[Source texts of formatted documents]
+---+

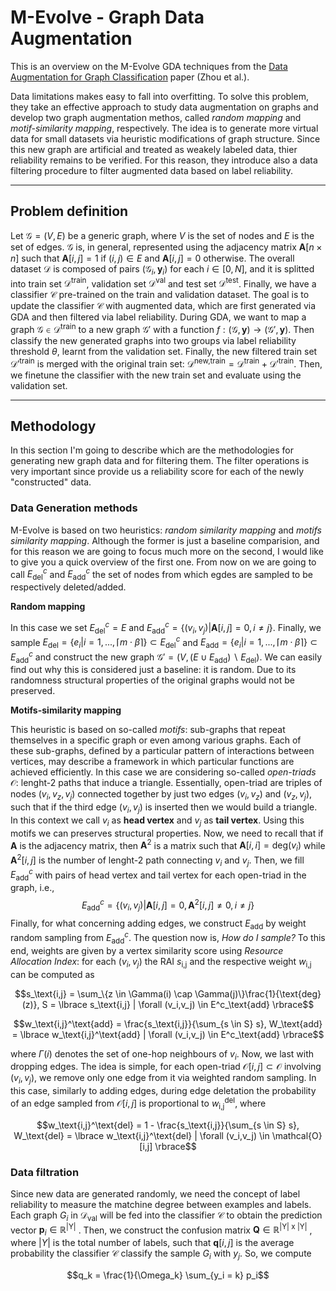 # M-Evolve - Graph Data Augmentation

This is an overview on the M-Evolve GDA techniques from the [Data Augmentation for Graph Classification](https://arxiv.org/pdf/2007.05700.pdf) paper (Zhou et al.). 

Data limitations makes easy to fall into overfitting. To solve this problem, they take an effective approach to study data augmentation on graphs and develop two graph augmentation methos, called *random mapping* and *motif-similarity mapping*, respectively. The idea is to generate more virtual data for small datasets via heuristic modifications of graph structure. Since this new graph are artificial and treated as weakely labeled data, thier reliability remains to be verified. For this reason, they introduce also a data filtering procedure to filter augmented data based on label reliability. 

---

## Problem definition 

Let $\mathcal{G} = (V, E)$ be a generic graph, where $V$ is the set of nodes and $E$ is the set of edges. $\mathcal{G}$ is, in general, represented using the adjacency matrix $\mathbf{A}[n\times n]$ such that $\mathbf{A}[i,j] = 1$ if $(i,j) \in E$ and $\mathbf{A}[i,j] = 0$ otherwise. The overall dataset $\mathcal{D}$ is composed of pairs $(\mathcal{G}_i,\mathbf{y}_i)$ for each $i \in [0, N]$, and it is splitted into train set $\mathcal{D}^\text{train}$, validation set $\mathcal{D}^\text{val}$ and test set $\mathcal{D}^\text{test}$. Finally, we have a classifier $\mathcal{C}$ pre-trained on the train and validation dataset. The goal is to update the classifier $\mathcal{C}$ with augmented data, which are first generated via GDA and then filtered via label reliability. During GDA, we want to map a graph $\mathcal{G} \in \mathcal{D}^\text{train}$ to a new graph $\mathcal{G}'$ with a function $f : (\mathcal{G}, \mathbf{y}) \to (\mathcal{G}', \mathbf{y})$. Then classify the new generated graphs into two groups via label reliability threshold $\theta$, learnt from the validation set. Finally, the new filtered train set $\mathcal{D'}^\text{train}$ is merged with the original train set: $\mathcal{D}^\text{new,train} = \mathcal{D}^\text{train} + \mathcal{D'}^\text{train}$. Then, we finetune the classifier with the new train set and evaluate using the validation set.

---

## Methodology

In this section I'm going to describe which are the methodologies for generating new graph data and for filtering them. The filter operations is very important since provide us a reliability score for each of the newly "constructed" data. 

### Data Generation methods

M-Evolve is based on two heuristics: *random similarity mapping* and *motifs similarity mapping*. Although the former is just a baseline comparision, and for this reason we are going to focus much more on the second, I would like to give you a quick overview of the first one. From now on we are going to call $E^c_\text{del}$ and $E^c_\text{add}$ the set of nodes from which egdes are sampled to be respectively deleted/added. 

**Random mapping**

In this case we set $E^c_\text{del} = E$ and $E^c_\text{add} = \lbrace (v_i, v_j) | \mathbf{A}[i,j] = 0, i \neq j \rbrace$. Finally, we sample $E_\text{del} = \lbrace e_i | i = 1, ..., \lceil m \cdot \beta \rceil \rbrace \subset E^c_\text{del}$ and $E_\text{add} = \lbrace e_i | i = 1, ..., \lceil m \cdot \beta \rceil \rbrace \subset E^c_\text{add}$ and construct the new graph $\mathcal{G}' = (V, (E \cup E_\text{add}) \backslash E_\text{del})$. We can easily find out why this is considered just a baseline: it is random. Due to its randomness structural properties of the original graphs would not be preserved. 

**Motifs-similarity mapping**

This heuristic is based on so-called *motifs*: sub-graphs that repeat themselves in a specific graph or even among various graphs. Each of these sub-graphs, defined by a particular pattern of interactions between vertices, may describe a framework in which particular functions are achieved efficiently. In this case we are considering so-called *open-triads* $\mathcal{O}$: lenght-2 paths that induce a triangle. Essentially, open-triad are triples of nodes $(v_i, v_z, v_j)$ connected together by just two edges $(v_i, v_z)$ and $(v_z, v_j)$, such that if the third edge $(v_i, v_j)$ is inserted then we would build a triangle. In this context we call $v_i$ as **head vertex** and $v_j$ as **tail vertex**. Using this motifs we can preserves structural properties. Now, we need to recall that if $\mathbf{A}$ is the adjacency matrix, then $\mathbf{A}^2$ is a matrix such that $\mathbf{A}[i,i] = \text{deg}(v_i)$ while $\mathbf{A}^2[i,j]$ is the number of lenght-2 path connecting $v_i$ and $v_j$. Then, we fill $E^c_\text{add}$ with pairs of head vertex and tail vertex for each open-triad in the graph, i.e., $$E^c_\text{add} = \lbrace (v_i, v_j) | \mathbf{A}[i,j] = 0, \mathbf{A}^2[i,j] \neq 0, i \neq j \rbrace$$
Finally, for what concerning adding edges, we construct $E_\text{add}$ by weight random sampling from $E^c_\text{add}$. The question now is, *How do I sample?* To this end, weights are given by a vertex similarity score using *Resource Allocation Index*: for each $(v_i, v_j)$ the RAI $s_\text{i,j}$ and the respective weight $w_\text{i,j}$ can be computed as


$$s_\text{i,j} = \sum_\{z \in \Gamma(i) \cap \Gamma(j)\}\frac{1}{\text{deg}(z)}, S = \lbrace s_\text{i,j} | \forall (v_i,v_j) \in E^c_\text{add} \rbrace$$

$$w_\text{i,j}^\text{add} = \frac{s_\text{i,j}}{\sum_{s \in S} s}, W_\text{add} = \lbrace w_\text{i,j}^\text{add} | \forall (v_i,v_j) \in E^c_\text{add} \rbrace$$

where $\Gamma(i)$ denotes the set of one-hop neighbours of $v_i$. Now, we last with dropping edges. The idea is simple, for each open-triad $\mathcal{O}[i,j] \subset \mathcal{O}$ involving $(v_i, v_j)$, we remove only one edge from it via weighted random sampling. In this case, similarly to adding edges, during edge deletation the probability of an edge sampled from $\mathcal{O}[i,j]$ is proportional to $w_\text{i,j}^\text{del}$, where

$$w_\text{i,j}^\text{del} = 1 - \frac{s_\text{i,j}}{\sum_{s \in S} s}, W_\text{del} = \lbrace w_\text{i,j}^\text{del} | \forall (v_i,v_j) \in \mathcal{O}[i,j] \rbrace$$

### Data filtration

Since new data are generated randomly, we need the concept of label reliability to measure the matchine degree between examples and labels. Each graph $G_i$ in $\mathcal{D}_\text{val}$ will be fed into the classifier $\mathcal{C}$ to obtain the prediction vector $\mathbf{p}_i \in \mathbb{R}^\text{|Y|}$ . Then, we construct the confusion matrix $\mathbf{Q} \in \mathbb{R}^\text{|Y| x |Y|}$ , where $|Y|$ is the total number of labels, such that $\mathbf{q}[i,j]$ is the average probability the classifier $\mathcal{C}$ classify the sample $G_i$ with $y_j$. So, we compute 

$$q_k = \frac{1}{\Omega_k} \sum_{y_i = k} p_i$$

+---+

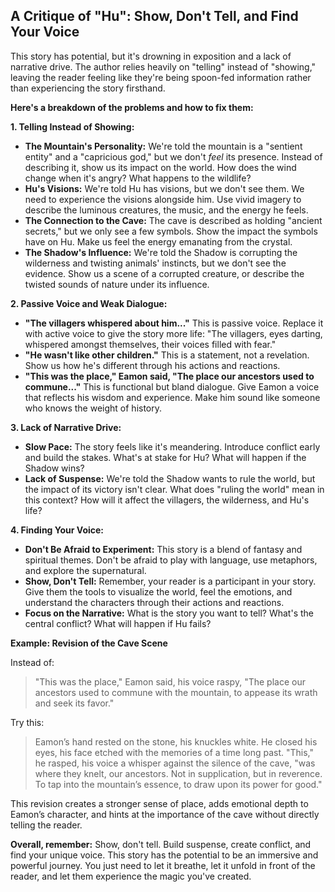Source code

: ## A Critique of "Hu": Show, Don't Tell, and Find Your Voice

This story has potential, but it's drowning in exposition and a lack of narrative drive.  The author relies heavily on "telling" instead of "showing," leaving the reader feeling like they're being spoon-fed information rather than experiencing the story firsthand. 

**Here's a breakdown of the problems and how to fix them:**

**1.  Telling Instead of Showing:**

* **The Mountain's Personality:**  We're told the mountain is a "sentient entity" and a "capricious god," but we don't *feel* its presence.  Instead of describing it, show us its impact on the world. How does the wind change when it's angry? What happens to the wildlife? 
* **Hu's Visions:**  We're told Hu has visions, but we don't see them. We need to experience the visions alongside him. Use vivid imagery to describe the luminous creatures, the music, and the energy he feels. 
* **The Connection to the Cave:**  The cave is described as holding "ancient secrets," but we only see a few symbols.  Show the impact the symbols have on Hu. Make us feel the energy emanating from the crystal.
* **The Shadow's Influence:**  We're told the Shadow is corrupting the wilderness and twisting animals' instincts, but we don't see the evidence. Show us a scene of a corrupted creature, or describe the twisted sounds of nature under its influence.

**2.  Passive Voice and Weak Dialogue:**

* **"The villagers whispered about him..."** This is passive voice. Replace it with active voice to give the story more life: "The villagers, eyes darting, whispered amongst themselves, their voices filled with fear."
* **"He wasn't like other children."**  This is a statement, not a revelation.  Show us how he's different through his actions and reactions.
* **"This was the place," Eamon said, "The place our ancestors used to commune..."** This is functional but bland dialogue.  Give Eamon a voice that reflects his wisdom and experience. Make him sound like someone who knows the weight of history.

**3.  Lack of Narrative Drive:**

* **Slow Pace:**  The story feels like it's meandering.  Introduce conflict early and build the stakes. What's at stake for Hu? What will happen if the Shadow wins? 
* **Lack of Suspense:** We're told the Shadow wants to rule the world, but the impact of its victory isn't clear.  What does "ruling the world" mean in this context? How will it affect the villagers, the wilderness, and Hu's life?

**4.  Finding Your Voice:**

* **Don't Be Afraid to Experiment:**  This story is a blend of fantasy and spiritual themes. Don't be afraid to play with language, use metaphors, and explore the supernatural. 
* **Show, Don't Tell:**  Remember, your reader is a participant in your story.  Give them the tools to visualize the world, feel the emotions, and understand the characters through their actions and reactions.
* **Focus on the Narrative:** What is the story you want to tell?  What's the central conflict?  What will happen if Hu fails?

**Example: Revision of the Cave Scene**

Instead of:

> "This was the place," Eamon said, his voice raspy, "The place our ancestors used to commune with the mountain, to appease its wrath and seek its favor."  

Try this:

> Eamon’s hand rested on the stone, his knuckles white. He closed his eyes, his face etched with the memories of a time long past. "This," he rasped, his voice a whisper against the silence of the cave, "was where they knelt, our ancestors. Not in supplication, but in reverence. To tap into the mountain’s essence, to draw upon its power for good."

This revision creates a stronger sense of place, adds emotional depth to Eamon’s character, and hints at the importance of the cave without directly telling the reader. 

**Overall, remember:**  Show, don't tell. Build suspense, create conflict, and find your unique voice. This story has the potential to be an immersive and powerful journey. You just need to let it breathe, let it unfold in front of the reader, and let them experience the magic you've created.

+---+

What you should do
Set down only the lines above that fall between the line holding "to fix them:**" and the line holding "the Shadow wins?", inclusive, keeping each exact.

Exercise result
**Here's a breakdown of the problems and how to fix them:**

**1.  Telling Instead of Showing:**

* **The Mountain's Personality:**  We're told the mountain is a "sentient entity" and a "capricious god," but we don't *feel* its presence.  Instead of describing it, show us its impact on the world. How does the wind change when it's angry? What happens to the wildlife? 
* **Hu's Visions:**  We're told Hu has visions, but we don't see them. We need to experience the visions alongside him. Use vivid imagery to describe the luminous creatures, the music, and the energy he feels. 
* **The Connection to the Cave:**  The cave is described as holding "ancient secrets," but we only see a few symbols.  Show the impact the symbols have on Hu. Make us feel the energy emanating from the crystal.
* **The Shadow's Influence:**  We're told the Shadow is corrupting the wilderness and twisting animals' instincts, but we don't see the evidence. Show us a scene of a corrupted creature, or describe the twisted sounds of nature under its influence.

**2.  Passive Voice and Weak Dialogue:**

* **"The villagers whispered about him..."** This is passive voice. Replace it with active voice to give the story more life: "The villagers, eyes darting, whispered amongst themselves, their voices filled with fear."
* **"He wasn't like other children."**  This is a statement, not a revelation.  Show us how he's different through his actions and reactions.
* **"This was the place," Eamon said, "The place our ancestors used to commune..."** This is functional but bland dialogue.  Give Eamon a voice that reflects his wisdom and experience. Make him sound like someone who knows the weight of history.

**3.  Lack of Narrative Drive:**

* **Slow Pace:**  The story feels like it's meandering.  Introduce conflict early and build the stakes. What's at stake for Hu? What will happen if the Shadow wins? 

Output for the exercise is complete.